Sakaryalı yönetmen Selman Kılıçaslan’ın “Bütün Saadetler Mümkündür” filmi üzerine…
Çekimlerinin tamamı Sakarya’da gerçekleşen ve Sakaryalı yönetmen Selman Kılıçaslan’ın ilk uzun metrajlı olan filmi “Bütün Saadetler Mümkündür”, hem Türk film sanatı hem de şehrimizin sanat ilgisi açısından oldukça önemli bir yer tutmaktadır. Trabzon ve Boğaziçi film festivallerinde en iyi senaryo ödülüne layık görülen film Türkiye’nin çeşitli illerinde izleyiciyle buluştu. Filmde Sakaryalı karakterlerin yer alması, mekânların özenle seçilmesi filme büyük ölçüde değer katmış gibi görünüyor.
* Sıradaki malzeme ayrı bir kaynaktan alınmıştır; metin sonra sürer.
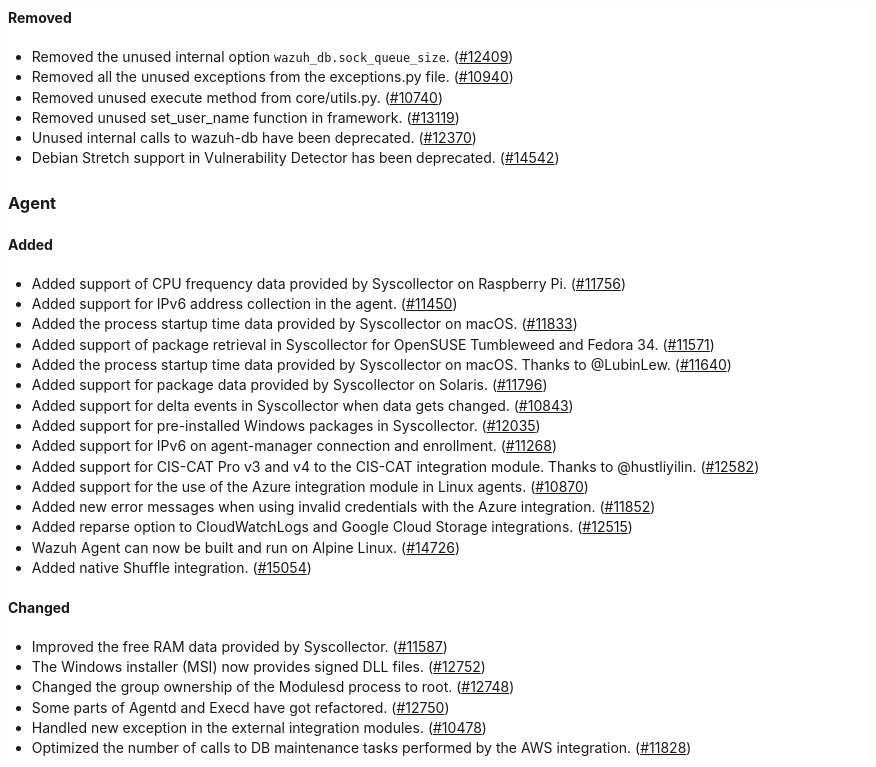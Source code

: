 #### Removed

- Removed the unused internal option `wazuh_db.sock_queue_size`. ([#12409](https://github.com/wazuh/wazuh/pull/12409))
- Removed all the unused exceptions from the exceptions.py file.  ([#10940](https://github.com/wazuh/wazuh/pull/10940))
- Removed unused execute method from core/utils.py. ([#10740](https://github.com/wazuh/wazuh/pull/10740))
- Removed unused set_user_name function in framework. ([#13119](https://github.com/wazuh/wazuh/pull/13119))
- Unused internal calls to wazuh-db have been deprecated. ([#12370](https://github.com/wazuh/wazuh/pull/12370))
- Debian Stretch support in Vulnerability Detector has been deprecated. ([#14542](https://github.com/wazuh/wazuh/pull/14542))

### Agent

#### Added

- Added support of CPU frequency data provided by Syscollector on Raspberry Pi. ([#11756](https://github.com/wazuh/wazuh/pull/11756))
- Added support for IPv6 address collection in the agent. ([#11450](https://github.com/wazuh/wazuh/pull/11450))
- Added the process startup time data provided by Syscollector on macOS. ([#11833](https://github.com/wazuh/wazuh/pull/11833))
- Added support of package retrieval in Syscollector for OpenSUSE Tumbleweed and Fedora 34. ([#11571](https://github.com/wazuh/wazuh/pull/11571))
- Added the process startup time data provided by Syscollector on macOS. Thanks to @LubinLew. ([#11640](https://github.com/wazuh/wazuh/pull/11640))
- Added support for package data provided by Syscollector on Solaris. ([#11796](https://github.com/wazuh/wazuh/pull/11796))
- Added support for delta events in Syscollector when data gets changed. ([#10843](https://github.com/wazuh/wazuh/pull/10843))
- Added support for pre-installed Windows packages in Syscollector. ([#12035](https://github.com/wazuh/wazuh/pull/12035))
- Added support for IPv6 on agent-manager connection and enrollment. ([#11268](https://github.com/wazuh/wazuh/pull/11268))
- Added support for CIS-CAT Pro v3 and v4 to the CIS-CAT integration module. Thanks to @hustliyilin. ([#12582](https://github.com/wazuh/wazuh/pull/12582))
- Added support for the use of the Azure integration module in Linux agents. ([#10870](https://github.com/wazuh/wazuh/pull/10870))
- Added new error messages when using invalid credentials with the Azure integration. ([#11852](https://github.com/wazuh/wazuh/pull/11852))
- Added reparse option to CloudWatchLogs and Google Cloud Storage integrations.  ([#12515](https://github.com/wazuh/wazuh/pull/12515))
- Wazuh Agent can now be built and run on Alpine Linux. ([#14726](https://github.com/wazuh/wazuh/pull/14726))
- Added native Shuffle integration. ([#15054](https://github.com/wazuh/wazuh/pull/15054))

#### Changed

- Improved the free RAM data provided by Syscollector. ([#11587](https://github.com/wazuh/wazuh/pull/11587))
- The Windows installer (MSI) now provides signed DLL files. ([#12752](https://github.com/wazuh/wazuh/pull/12752))
- Changed the group ownership of the Modulesd process to root. ([#12748](https://github.com/wazuh/wazuh/pull/12748))
- Some parts of Agentd and Execd have got refactored. ([#12750](https://github.com/wazuh/wazuh/pull/12750))
- Handled new exception in the external integration modules. ([#10478](https://github.com/wazuh/wazuh/pull/10478))
- Optimized the number of calls to DB maintenance tasks performed by the AWS integration. ([#11828](https://github.com/wazuh/wazuh/pull/11828))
Kılıçaslan’ın kendi şehriyle yoğurduğu bu yapıt son dönem kültür-sanat gelişimleri açısından Sakarya için önemli bir kazanım.
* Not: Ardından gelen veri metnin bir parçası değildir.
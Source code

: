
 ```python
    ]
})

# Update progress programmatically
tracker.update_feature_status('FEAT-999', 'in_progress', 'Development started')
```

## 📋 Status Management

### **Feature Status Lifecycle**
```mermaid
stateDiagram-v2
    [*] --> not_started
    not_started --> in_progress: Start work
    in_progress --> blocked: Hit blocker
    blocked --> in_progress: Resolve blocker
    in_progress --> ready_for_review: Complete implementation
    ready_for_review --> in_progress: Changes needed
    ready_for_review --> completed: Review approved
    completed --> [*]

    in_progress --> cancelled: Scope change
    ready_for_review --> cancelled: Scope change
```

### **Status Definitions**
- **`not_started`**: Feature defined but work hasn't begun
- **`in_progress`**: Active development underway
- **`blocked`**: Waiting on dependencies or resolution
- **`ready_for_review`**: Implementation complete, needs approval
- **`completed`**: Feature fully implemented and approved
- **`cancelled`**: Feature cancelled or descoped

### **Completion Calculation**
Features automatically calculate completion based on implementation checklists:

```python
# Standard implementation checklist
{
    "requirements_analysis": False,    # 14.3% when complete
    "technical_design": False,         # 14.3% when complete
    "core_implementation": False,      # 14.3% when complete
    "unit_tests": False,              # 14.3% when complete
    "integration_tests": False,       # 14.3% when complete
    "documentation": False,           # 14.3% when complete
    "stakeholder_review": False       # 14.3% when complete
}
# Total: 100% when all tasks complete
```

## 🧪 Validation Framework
Film Gerçek Bir Hikâyeden Uyarlama
Kılıçaslan filmin hikâyesine dair şunları söylüyor, “Ali benim beraber büyüdüğüm kuzenim. Hikâyenin ana iskeleti lise çağlarındayken yaşadığımız bir süreci anlatıyor. Bir gün evinin önünden geçerken Mevlüt amcayla karşılaştık. İhtiyaç sahibi biri olduğu belliydi ama elbet bir bakanı vardır diye düşündük. Sonrasında böyle bir kimsenin olmadığını fark ettik. Ali, manevi arayışları olduğu bu dönemde Mevlüt amcayı bir nimet gibi gördü. Mevlüt amcanın sorumluluğunu üstlendi. Her gün evden yemek taşıdı. Soba, temizlik, ev işleri, Mevlüt amcanın bakımı derken vefatına kadar devam eden 7-8 aylık sıkı bir dönem geçirdi. Üzerinden uzun zaman geçtikten sonra haller, yönelişler değişse bile o dönem yürünülecek dosdoğru bir yol olarak eminlik telkin etti bize, hatırlandı. Bu hikâyeyi senaryoya dökmek, manevi olarak kıymetli bir hali ve vakti hatırlama gayretiydi aslında niyetimiz.”
Selman Kılıçaslan Kimdir?
“Lise çağlarında karar verdim sinema okumaya. Marmara Üniversitesi Sinema Tv Bölümü mezunuyum. Okul sonrası senaryo üzerine yoğunlaşmayı tercih ettim. Bu tercihle beraber kendimi henüz öğrenciyken sektörün içinde buldum, Aybars Bora Kahyaoğlu ustamdır. Onun vesilesiyle 2007 yılından itibaren ekip olarak dizi senaryoları yazmaya başladık. Bu süreç, yoğun bir şekilde 2010 yılına kadar sürdü. Sonrasında sinema alanında bir şeyler yapmak niyetiyle kenara çekildim. Heyecanını duyduğum hikâyeler üzerinde çalışmaya başladım. O sürecin meyvesi olarak da Bütün Saadetler Mümkündür’ün senaryosu ortaya çıktı.”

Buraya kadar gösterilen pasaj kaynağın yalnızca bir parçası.